Re: RFC: building a regression tracking bot for Linux kernel development

Greg KH <gregkh@xxxxxxxxxxxxxxxxxxx> · Fri, 23 Apr 2021 12:11:12 +0200

On Thu, Apr 22, 2021 at 09:16:40AM +0200, Thorsten Leemhuis wrote:
> Lo! As mentioned a few times recently I'm staring to build a bot for
> semi-automatic Linux kernel regressions tracking. Find below a rough
> description of how I imagine it's going to work. That way I want to give
> everyone a chance to influence things before I'm starting to code for
> real. Early feedback will help to build something that's acceptable for
> the Linux kernel developer community and used in practice in the long
> run, and that's what I aim for.
> 
> I know, I know, "Talk is cheap. Show me the code.". But I had to think
> things through and write some of it down anyway, so no harm done in
> posting it as RFC. I CCed ksummit, as many maintainers hang out there
> and because this is a follow up to my former regression tracking work we
> discussed on both kernel and maintainers summit 2017; it fact it
> hopefully might be something for this year as well, we'll see, too early
> to tell.
> 
> So how will the "regzbot" work? The ideal case is simple:
> 
> Someone reports a regression to the recently created regressions mailing
> list(regressions@xxxxxxxxxxxxxxx).
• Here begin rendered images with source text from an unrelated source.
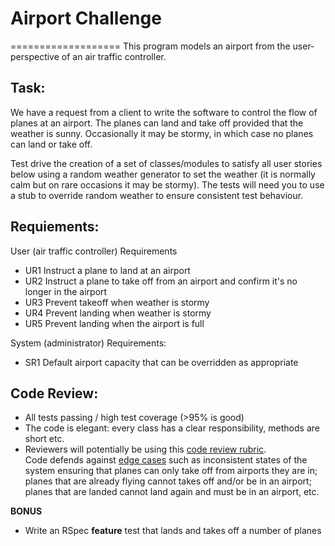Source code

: # Airport Challenge
===================
This program models an airport from the user-perspective of an air traffic controller.  

## Task:
We have a request from a client to write the software to control the flow of planes at an airport. The planes can land and take off provided that the weather is sunny. Occasionally it may be stormy, in which case no planes can land or take off.  

Test drive the creation of a set of classes/modules to satisfy all user stories below using a random weather generator to set the weather (it is normally calm but on rare occasions it may be stormy). The tests will need you to use a stub to override random weather to ensure consistent test behaviour.

## Requiements: 
User (air traffic controller) Requirements
* UR1 Instruct a plane to land at an airport
* UR2 Instruct a plane to take off from an airport and confirm it's no longer in the airport
* UR3 Prevent takeoff when weather is stormy 
* UR4 Prevent landing when weather is stormy 
* UR5 Prevent landing when the airport is full 

System (administrator) Requirements:
* SR1 Default airport capacity that can be overridden as appropriate

## Code Review:
- All tests passing / high test coverage (>95% is good)
- The code is elegant: every class has a clear responsibility, methods are short etc.
- Reviewers will potentially be using this [code review rubric](docs/review.md).  
Code defends against [edge cases](http://programmers.stackexchange.com/questions/125587/what-are-the-difference-between-an-edge-case-a-corner-case-a-base-case-and-a-b) such as inconsistent states of the system ensuring that planes can only take off from airports they are in; planes that are already flying cannot takes off and/or be in an airport; planes that are landed cannot land again and must be in an airport, etc.

**BONUS**

* Write an RSpec **feature** test that lands and takes off a number of planes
There the user includes a tag like this:
> > #regzb introduced: 94a632d91ad1 ("usc: xhbi-foo: check bar_params earlier")

That's great, but the ability for most people to track stuff down to the
commit id feels very low.  I would think that the "this no longer works"
is the bug report / regression, and eventually that can be tracked down
to "commit XXXX caused this" which is what you want to see above.

Or am I confused?

> That will make regzbot add the report to its list of regressions it
> tracks, which among other will make it store the mail's message-id
> (let's assume it's `xt6uzpqtaqru6pmh@earth.solsystem`). Ideally some
> developer within a few days will fix the regression with a patch. When
> doing so, they already often include a tag linking to the report:
> > Link: https://lore.kernel.org/r/xt6uzpqtaqru6pmh@earth.solsystem
> 
> 
> Regzbot will notice this tag refers to the regression it tracks and
> automatically close the entry for it.
> 
> That's it already. The regression was tracked with:
> 
>  * minimal overhead for the reporter
>  * no additional overhead for the developers – only something they ought
> to do already became more important

That's great, and for tracking commits that we know are bad (like a few
I see being reported against linux-next right now), that's wonderful and
a huge step forward.

But how are you going to track "issues that are not narrowed down to a
commit" with this?  Or is that not the goal here?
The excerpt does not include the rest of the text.